On 14 February 2017, amendments to the securities disclosure regulations on continuous disclosure requirements for listed companies in Japan were published and came into immediate effect. Under the Japanese disclosure framework, companies listed on a securities exchange in Japan are required to comply with disclosure obligations under two separate rules. The first is under the Financial Instruments and Exchange Act of Japan (FIEA) and the second is under the listing regulation of the Tokyo Stock Exchange (TSE). Each set of rules requires listed companies in Japan to prepare and disclose similar information but in different formats, and this incurs significant time and cost. The amendments seek to streamline and rationalize these rules.

Disclosure under the FIEA

Under the FIEA, a company listed on the TSE is required to prepare and disclose the following:

  • Annual securities report (Yuukashouken Houkokusyo)
  • Quarterly reports (Shihanki Houkokusyo)
  • Extraordinary report (Rinji Houkokusyo)

The annual securities report and quarterly reports include both the business results for the year and quarter, respectively, and the company’s financial statements. An extraordinary report is required in respect of any disclosure decision or upon the occurrence of any important matter that would affect an investment decision.

Disclosure under the Listing Regulation

Under the listing regulation of the TSE, a company listed on the TSE is required to prepare and disclose the following:

  • Annual earnings report (Kessan Tanshin)
  • Quarterly earnings reports (Shihanki Kessan Tanshin)
  • Timely disclosure report (Tekiji-Kaiji)

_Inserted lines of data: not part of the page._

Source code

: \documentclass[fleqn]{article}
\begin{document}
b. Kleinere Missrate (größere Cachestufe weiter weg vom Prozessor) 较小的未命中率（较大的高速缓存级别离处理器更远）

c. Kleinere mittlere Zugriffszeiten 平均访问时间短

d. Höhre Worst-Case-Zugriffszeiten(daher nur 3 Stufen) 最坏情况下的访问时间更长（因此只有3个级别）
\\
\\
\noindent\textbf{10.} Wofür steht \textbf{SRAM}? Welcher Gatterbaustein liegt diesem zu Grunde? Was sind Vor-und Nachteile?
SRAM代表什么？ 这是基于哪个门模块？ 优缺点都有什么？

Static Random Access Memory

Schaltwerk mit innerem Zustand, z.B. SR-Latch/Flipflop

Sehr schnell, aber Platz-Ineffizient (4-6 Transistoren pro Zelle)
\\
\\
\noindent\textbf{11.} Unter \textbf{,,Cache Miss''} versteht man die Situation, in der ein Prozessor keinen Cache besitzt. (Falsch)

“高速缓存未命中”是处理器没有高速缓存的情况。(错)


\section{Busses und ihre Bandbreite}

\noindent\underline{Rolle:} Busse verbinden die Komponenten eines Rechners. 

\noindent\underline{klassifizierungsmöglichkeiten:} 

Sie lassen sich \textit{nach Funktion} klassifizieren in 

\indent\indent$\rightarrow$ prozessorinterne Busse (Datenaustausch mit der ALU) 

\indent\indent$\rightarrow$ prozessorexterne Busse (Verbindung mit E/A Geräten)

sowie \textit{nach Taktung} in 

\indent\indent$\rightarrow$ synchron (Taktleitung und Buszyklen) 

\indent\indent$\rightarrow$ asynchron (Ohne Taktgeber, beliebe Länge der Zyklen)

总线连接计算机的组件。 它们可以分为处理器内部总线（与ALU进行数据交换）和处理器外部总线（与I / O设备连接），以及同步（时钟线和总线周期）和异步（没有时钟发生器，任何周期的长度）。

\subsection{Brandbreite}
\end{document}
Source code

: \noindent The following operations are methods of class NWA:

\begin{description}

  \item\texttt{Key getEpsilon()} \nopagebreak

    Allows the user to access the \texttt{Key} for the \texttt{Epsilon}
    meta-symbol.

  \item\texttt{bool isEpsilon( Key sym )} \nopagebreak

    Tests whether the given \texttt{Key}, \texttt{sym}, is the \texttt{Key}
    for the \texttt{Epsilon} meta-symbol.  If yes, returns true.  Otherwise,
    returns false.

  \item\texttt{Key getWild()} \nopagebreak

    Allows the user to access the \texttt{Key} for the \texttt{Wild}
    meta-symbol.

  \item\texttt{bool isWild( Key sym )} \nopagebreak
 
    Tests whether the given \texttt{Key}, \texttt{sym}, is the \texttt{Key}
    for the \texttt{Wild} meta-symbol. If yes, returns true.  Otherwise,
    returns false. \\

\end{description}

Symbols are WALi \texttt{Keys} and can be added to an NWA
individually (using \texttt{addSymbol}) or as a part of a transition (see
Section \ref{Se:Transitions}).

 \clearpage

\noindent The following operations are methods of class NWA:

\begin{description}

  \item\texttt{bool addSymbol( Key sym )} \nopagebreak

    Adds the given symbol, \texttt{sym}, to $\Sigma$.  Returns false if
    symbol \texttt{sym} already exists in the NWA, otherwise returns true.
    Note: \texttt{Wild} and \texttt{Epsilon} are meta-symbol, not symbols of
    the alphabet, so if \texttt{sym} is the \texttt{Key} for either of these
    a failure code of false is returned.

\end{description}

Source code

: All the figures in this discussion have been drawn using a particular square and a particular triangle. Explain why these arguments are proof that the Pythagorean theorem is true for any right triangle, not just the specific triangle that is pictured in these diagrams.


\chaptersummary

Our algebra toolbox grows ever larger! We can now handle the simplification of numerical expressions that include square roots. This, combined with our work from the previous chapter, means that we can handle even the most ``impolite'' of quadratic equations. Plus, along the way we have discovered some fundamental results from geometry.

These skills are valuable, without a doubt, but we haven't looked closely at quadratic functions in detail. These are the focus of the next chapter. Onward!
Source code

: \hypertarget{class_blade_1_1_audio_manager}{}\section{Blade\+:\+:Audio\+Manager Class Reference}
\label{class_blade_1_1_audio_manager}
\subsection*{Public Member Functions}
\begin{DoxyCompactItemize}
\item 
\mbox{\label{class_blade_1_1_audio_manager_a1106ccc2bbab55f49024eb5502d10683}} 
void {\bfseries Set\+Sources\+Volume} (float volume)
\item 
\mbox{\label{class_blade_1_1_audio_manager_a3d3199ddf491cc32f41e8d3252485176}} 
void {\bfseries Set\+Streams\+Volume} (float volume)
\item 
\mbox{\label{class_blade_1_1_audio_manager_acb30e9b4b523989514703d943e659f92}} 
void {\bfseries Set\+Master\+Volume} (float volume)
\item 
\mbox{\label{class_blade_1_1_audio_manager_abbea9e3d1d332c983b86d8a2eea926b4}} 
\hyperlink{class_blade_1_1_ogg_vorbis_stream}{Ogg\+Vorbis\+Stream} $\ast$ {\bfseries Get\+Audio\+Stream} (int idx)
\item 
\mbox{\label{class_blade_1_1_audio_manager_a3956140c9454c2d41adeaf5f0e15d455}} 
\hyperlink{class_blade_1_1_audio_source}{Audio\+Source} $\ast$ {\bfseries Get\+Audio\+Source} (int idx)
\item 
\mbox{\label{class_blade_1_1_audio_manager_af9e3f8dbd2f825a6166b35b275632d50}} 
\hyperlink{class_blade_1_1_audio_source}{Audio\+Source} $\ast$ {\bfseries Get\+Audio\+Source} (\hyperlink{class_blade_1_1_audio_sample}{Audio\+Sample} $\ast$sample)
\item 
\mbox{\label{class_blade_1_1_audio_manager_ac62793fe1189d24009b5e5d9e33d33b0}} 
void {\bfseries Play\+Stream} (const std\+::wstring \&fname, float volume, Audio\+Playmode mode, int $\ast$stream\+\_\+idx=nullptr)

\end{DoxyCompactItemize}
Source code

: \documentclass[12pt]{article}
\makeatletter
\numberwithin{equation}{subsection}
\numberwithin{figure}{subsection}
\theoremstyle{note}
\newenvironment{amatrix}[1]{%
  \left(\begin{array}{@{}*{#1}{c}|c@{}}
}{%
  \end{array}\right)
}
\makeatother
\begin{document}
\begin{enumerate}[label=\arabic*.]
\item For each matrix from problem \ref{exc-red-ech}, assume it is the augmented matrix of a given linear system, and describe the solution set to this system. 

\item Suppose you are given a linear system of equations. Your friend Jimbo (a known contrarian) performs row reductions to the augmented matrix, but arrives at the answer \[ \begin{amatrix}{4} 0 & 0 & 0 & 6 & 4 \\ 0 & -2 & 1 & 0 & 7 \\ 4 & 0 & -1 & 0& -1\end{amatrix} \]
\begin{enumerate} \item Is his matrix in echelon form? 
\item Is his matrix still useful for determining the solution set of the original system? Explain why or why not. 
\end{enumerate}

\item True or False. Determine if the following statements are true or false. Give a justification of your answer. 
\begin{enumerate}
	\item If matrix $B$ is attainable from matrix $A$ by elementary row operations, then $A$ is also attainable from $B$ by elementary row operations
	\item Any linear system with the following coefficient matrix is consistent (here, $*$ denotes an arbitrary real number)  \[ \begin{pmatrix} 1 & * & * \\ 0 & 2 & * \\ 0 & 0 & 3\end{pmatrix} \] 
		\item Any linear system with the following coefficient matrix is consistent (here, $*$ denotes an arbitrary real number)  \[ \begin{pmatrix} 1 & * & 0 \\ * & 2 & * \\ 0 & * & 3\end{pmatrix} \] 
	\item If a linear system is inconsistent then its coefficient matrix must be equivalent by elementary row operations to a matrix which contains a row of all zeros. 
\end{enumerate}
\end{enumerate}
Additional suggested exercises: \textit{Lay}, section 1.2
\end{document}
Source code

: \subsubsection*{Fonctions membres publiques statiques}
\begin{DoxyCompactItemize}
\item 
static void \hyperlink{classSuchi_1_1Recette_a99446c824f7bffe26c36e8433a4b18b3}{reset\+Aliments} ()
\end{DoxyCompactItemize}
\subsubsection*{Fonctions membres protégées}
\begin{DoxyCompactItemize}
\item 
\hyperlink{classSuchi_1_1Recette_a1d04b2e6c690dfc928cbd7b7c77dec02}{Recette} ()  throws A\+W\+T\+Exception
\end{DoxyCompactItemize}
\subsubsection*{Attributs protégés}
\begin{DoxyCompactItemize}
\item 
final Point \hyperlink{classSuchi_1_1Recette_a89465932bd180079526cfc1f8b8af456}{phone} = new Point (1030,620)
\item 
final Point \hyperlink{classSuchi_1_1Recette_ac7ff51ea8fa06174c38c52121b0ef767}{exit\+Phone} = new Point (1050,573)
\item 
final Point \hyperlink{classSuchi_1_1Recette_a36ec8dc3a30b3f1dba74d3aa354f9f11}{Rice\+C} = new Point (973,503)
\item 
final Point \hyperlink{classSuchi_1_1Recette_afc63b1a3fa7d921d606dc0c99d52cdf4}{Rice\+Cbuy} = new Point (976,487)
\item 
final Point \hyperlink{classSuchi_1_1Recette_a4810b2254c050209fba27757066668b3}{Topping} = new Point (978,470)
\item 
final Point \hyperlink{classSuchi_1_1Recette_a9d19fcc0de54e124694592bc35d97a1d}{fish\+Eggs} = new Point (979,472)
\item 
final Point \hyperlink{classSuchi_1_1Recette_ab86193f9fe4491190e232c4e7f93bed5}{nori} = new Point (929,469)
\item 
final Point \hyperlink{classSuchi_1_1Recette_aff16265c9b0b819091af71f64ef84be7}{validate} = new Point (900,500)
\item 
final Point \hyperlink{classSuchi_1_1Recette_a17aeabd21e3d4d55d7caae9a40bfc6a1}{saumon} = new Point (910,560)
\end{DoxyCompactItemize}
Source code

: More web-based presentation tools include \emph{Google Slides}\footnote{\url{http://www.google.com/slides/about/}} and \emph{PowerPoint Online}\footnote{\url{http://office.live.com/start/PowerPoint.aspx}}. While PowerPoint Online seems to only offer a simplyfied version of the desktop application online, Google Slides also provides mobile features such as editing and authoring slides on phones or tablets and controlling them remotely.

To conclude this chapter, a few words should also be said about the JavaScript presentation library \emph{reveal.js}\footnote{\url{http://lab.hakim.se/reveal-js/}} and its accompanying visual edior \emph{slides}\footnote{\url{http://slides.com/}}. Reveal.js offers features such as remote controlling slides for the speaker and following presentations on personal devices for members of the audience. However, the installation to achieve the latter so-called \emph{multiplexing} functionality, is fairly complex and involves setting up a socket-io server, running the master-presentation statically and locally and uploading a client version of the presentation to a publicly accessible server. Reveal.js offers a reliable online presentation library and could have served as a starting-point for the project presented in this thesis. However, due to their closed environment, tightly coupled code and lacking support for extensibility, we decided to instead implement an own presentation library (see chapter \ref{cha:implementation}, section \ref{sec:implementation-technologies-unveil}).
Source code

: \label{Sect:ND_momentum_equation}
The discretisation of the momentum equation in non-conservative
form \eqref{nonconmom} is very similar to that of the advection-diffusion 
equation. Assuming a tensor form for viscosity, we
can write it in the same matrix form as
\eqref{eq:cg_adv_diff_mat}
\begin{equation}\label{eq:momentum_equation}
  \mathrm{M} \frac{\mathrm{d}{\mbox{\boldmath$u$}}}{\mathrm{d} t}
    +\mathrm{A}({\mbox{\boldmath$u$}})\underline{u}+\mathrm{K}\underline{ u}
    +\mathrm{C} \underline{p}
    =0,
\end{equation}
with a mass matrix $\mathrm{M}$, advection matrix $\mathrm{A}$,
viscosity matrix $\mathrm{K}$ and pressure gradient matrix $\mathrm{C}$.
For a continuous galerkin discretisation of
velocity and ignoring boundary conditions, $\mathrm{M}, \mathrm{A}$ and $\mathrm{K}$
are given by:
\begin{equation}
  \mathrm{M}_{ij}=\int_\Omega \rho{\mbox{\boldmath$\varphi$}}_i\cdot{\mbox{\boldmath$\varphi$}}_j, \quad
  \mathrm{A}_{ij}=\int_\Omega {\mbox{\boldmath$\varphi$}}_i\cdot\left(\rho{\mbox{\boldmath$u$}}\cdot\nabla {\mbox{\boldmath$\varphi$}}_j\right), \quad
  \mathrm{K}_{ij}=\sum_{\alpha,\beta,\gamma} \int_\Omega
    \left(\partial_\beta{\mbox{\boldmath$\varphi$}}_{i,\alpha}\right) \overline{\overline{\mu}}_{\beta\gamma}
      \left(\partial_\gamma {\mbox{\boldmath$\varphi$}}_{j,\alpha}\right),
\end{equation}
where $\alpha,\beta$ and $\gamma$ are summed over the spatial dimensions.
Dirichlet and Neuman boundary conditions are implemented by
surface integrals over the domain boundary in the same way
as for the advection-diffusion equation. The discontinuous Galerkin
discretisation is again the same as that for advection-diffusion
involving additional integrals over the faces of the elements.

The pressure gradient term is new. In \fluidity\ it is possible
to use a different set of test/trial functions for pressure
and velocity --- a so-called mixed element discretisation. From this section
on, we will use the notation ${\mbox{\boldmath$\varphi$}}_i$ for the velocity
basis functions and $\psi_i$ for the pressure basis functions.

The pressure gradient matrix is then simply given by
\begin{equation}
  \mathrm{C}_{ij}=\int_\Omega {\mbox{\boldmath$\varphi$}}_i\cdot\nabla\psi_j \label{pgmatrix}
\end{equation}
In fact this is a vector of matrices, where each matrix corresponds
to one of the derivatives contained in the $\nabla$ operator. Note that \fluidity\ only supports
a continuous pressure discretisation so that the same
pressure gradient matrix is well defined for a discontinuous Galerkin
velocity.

The annual and quarterly earnings reports include a summary of the company’s business results and financial statements and, although similar to the content requirements of the FIEA’s annual and quarterly reports, they must be prepared under the TSE’s prescribed format. The TSE’s timely disclosure report is also very similar to the FIEA’s extraordinary report and is required in respect of any disclosure decision or upon the occurrence of any important matter that would affect an investment decision.

Amendments

Although similar information will be disclosed under the FIEA and the listing regulation of the TSE, the format of each of the disclosure documents under the respective regime is completely different. It takes a significant amount of time and incurs additional costs to convert a disclosure document under the TSE regulations to the FIEA’s requirements.

In order to address this issue, the council of the Financial Services Agency of Japan has been discussing how to streamline disclosure and integrate certain disclosure items in the FIEA and the TSE reports. On 14 February 2017, the council published with immediate effect the first set of amendments to Japanese securities regulations relating to this. The following changes were made:

  • “business policies/strategies” are now only required to be disclosed in the annual securities report and quarterly reports under the FIEA regime;
  • if a company sets targets for its management in order to benchmark performance levels, for example, a specified increase in sales revenue, such targets and the management’s success in attaining these are now only required to be disclosed in the annual securities report and quarterly reports prepared under the FIEA regime; and
  • any important changes to the business policies/strategies and the management’s performance targets are now only required to be disclosed in the quarterly reports prepared under the FIEA regime.

It is expected that further streamlining and rationalization will be discussed by the council and further amendments will be announced in the future.